Pamela, Thomas wants to KILL me for posting this (I thought he'd be proud!). Rachel told him "That's what you get!" I couldn't help but laugh and feel bad all at the same time (but I ain't deleting it).

Susan, I KNEW you couldn't resist and please forgive me...I feel the same as you, and if I had to live it, it was my duty to "share". I'm sure you'll have these stories, too...and soon!

KELLY--MAYBE THAT'S WHY NO ONE IS ANSWERING MY QUESTION WHICH IS WHAT I REALLY WANTED TO KNOW! lol, Instead, everyone's heaving and wretching (snort). Hey, is that a PTT story??? (now I'm just rolling!).

Oh! No!! Holly!! Too funny! Do you have a video clip? I'll pay to see it :).

Mike, I have the half clothed/sans clothes dreams still, too. They come in all kinds of flavors, but I'm always embarrassed no matter what. You and Susan would get along fine w/your weak boogie gag reflexes :). Maybe we should try that interrogation technique at Guantánamo Bay, but it might be deemed cruel and unusual treatment.

But the stuff about your nephew???? I'm hurling all over again. Grot. Sick. Hmmm, he should be a performance artist in NY, he's have all the material he'd need (more gagging). How old was he when it stopped? It HAS stopped, hasn't it?

Emma, Susan will now hate you for sharing that information (although "hate" is not in her vocabulary). Does your hubby play along??? That's beyond a father's duty!

Claudia....I'm soooooo w/ya girlieQ, I forgot that one. Little boys come up with this stuff all on their own...and for some, it never stops! Can anyone say "Johnny Knoxville"??

For all, this is my scary Halloween post :) :D.

At October 31, 2006, Blogger LeftCoastOnlooker said...

You all crack me up :)
Don't you remember your own gross childhood?
I would totally want to know if I had "issues" to deal with. I prefer the discreet "hmm.. would you like a kleenex" or, "your, um, zipper / skirt/ slip, etc."
But, when you spend the day with children, you get lots of indiscreet comments, "I can see Mrs. __'s snot!" (followed by dozens of "ewwwwwwwww"s & a group of boys crowding closer to look!)

At October 31, 2006, Blogger Chilihead2 said...

I LOL when I read the "bat in the cave"! I've never heard it put that way. Still can't stop laughing.

At October 31, 2006, Blogger Robin said...

LCO, I have NO idea what you're talkin' about...me? doing anything gross??? Nevah evah!

Chilihead, I love it when you visit...you've got a great laugh :D.

At October 31, 2006, Blogger Swampwitch said...

OK, the bloody booger was enough to gag a maggot...but I just kept reading for more, more, more...
Leaving your zipper unzipped on purpose will teach you a lot about people...try it sometime.

At October 31, 2006, Blogger Karmyn R said...


Unzipped pants is pretty benign - but bloody boogers.....blhltzchy

My husband is KNOWN for having unzipped pants.

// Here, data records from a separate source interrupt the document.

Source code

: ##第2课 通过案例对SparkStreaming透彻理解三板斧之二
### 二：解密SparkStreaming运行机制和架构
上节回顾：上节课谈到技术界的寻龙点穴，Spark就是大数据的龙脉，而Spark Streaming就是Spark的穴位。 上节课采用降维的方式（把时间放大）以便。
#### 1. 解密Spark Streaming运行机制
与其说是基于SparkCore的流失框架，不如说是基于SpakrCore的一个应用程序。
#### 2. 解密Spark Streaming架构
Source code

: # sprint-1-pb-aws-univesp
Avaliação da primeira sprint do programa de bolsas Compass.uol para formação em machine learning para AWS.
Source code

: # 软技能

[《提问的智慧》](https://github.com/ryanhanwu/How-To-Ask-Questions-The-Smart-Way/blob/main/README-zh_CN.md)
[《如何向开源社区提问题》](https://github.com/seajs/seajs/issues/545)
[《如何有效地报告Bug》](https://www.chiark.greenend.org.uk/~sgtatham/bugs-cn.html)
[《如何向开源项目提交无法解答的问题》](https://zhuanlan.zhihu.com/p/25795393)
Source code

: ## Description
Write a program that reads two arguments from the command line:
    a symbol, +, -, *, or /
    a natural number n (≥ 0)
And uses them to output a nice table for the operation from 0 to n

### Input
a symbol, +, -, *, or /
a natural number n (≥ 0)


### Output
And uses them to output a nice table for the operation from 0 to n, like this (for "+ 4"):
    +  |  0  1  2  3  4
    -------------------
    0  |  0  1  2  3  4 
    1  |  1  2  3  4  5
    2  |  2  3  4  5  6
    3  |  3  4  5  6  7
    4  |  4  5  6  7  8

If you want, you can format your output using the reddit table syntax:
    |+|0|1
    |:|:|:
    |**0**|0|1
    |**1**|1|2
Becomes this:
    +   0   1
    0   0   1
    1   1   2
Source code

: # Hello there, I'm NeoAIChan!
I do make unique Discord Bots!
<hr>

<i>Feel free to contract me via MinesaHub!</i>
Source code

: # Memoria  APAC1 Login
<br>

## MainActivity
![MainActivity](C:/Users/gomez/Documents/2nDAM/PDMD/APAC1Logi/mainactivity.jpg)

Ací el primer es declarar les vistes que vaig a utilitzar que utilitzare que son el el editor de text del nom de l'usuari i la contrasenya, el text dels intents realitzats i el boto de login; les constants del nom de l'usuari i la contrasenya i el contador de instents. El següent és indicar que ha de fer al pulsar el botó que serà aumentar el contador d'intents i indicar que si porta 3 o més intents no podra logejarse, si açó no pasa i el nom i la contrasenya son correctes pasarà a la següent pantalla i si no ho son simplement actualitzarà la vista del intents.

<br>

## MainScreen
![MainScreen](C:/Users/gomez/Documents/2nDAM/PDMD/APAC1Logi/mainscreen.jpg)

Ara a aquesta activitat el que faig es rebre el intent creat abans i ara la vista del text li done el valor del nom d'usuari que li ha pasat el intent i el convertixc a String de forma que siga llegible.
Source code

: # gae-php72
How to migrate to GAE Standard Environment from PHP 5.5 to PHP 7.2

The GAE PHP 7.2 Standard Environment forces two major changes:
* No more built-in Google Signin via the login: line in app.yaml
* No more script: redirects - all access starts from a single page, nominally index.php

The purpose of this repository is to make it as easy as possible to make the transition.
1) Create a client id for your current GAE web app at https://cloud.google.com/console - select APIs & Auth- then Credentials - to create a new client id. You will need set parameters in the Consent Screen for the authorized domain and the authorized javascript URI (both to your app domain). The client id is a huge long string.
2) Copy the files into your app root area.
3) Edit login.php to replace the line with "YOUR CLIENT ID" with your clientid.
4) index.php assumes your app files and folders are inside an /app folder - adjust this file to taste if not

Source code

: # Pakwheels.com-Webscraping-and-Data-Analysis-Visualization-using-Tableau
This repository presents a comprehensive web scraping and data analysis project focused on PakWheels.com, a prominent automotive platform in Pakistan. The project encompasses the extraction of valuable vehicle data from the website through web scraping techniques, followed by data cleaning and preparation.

I always give him a hard time about it - and then one night we took one of his customers out to dinner. At some point, the guy said, "Your husband's pants are unzipped ALL the time." It was then I knew it wasn't just me who noticed. :)

At October 31, 2006, Blogger Mike Y said...

I think he's 8 now, or pretty close to it. He's not quite so bad these days, but the last time we went into a Chevy's for dinner, the kids were in there forever. Apparently, he got carried away leaving his poop mark all over the place. His dad had to help clean it up. What a way to finish dinner, huh? It's just plain old nasty. Ugh!

At October 31, 2006, Blogger Kelly Curtis said...

Yeah, sure, a PTT story. Totally a PTT story.

Oh, and the answer? Yes, I'd want someone to tell me.

Then I'd crawl in a hole and die. But I'd be glad they told me.

At October 31, 2006, Blogger Malissa said...

ROFL! Are you going to show him all the grossed out adult comments;)

I have a sister that used to eat boogers!
eww! (I don't think she still does) lol!

At October 31, 2006, Blogger Claudia said...

ok...I admit...I love Johnny Knoxville!! :)

At November 01, 2006, Anonymous Anonymous said...

To be honest - YES, I would like people to tell me if I have something hanging anyway on my body that doesn't belong - and if my pants are unzipped I would be most grateful a LADY would point it out to me. I would be highly embarrassed if a guy would do it *blush*.

About your boys? All I can say, boys with be boys and you just gotta live with it *grin*. But what really grosses me out? When I sit at a stop-light and someone is "digging" and afterwards examining it...EWWWWWWW

At November 01, 2006, Blogger Mary said...

I am sincerely hoping that the tile guy wasn't doing what tile guys do- while you were talking... installing tile, eyes at about zipper level. *cheeky grin* Otherwise, I think you were ok.

Ahhh, the boog issue. *sigh* It's terrible when it becomes such a bad habit that you do it without realizing in front of people. No, I am not talking about me... I mean my 5 yr old.

I gave that up years ago. :OP

Yup, definitely gag worthy. LOL!

At November 01, 2006, Blogger Mary said...

Oh, I forgot to add that yes, I tell people as tactfully as possible. BTW, my nephew was nick named Batman for awhile ;o) No matter how often you cleaned his nose, they just kept growing back.

At November 05, 2006, Blogger Domestic Goddess said...

ok, I just had to check out the gross post. you did warn us, but, eeeewwwwwww.

At November 05, 2006, Blogger Heather said...

You know, it never occurred to me that our boy may be less that tactful about similar situations. So far, being the youngest and only b&D campaogns and KNOW how guys talk when they forget there are females present. Oh my, must remember this.